Paramjit, el heredero que nunca reinó, murió en 1955 a los sesenta y tres años, en la cama de su casa de Kapurthala, atendido hasta el final de su enfermedad por su amante inglesa Stella Mudge. La cama tenía forma de góndola en recuerdo de Venecia, la ciudad donde se habían conocido.
Su hermano, Karan murió en 1970, en Nueva Delhi, de una dolencia cardiaca. Martand y Arun, los hijos que tuvo con lady Charan, la bellísima esposa que había sido portada de Vogue, se dedican hoy a la política activa.

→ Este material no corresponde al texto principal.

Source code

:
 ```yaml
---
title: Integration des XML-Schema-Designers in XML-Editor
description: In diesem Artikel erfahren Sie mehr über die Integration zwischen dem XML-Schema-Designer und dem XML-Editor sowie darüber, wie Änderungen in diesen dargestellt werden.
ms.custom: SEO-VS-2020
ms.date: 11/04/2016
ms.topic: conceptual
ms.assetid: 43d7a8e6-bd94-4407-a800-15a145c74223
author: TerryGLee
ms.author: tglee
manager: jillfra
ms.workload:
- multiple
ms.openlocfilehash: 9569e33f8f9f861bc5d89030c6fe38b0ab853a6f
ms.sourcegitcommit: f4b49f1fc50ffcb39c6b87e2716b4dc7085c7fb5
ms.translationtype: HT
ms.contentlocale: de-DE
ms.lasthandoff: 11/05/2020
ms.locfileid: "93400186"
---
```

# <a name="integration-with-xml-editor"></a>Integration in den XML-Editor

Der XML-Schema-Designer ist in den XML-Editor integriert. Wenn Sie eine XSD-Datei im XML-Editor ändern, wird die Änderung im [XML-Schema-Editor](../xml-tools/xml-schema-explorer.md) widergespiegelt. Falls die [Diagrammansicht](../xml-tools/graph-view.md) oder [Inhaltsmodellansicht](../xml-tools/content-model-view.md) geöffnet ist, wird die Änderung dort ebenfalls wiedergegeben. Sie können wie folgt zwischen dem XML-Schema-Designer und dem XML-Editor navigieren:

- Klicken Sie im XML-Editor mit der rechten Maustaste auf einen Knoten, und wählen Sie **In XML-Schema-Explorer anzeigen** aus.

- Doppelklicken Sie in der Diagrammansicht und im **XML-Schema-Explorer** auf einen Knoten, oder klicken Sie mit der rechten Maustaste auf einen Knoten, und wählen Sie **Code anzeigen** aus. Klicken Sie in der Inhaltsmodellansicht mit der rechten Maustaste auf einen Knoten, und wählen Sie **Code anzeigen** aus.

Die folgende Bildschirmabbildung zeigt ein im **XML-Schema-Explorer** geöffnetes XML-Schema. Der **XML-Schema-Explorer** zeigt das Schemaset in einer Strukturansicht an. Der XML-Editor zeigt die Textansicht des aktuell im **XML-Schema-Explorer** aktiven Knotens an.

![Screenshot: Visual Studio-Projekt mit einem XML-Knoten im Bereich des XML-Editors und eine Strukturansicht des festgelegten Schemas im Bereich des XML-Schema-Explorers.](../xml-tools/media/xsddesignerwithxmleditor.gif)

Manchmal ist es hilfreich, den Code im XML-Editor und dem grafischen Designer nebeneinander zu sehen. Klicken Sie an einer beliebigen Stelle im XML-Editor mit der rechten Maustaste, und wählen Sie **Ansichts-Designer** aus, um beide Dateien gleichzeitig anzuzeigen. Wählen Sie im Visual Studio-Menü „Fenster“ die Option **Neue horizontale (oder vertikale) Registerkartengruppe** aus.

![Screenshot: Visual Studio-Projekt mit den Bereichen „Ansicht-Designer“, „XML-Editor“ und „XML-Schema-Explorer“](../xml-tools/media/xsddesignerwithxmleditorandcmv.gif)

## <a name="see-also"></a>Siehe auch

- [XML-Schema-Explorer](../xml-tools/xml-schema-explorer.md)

Ajit, el hijo de Anita, vivió como un diletante y, fiel a sus antepasados, se dedicó con ahínco a su afición por las mujeres (decían de él que era un «ladie’s man»), por el jazz y la gastronomía. Llegó a poseer una enorme colección de discos de jazz y tenía fama de saber tocar muy bien el saxofón. Quiso ser actor y vivió una temporada en Hollywood, donde conoció a Jean Harlow y otras estrellas del momento. Cuando regresó a la India, tapizó las paredes de su dormitorio con fotos de actrices famosas, pero él nunca se casó. Al final, no pudo cumplir con su sueño de asistir a los mundiales de fútbol de España en 1982 porque enfermó de cáncer y murió el 4 de mayo de ese mismo año en una clínica de Nueva Delhi, a los sesenta y cuatro años de edad.
Bibi Amrit Kaur murió dos años después de Anita, el 5 de febrero de 1964, aquejada de una enfermedad respiratoria Tenía setenta y cinco años. Nunca se repuso del asesinato de Gandhi en 1948, y decía que sin él se sentía «sin timón». Su cremación tuvo lugar a orillas del río Jamuna, en la capital india y congregó a una enorme multitud que desfiló ante sus cenizas durante horas.
En 1975, Indira Gandhi abolió de un plumazo los últimos privilegios que los maharajás habían conservado a cambio de incorporar pacíficamente sus reinos a la Unión India. Exenciones fiscales, sueldos vitalicios y títulos fueron suprimidos. Los antiguos príncipes empezaron a ser objeto de implacables investigaciones policiales y fiscales, de manera que fueron deshaciéndose de sus patrimonios, malvendiendo sus palacios, sus muebles y sus joyas. Los que no se sintieron destrozados por el mazazo de Indira Gandhi se adaptaron a los nuevos tiempos como pudieron. Algunos, como el maharajá de Udaipur convirtieron sus palacios en hoteles de lujo, otros se hicieron hombres de negocios y otros se dedicaron a servir los intereses de la nueva India, como el maharajá de Jaipur y su mujer Gayatri Devi, que fueron embajadores en España, o el maharajá de Wankaner, que se hizo conservacionista y se dedicó a proteger a los tigres, otra especie en peligro de extinción.
Los gloriosos días del esplendor de los maharajás parecen hoy tan lejanos como los de los emperadores mogoles, pero siempre permanecerá el brillo de su recuerdo, como las joyas que guardaban en cofres de sándalo y que siguen centelleando, a pesar del polvo y la decrepitud, en el firmamento de la historia.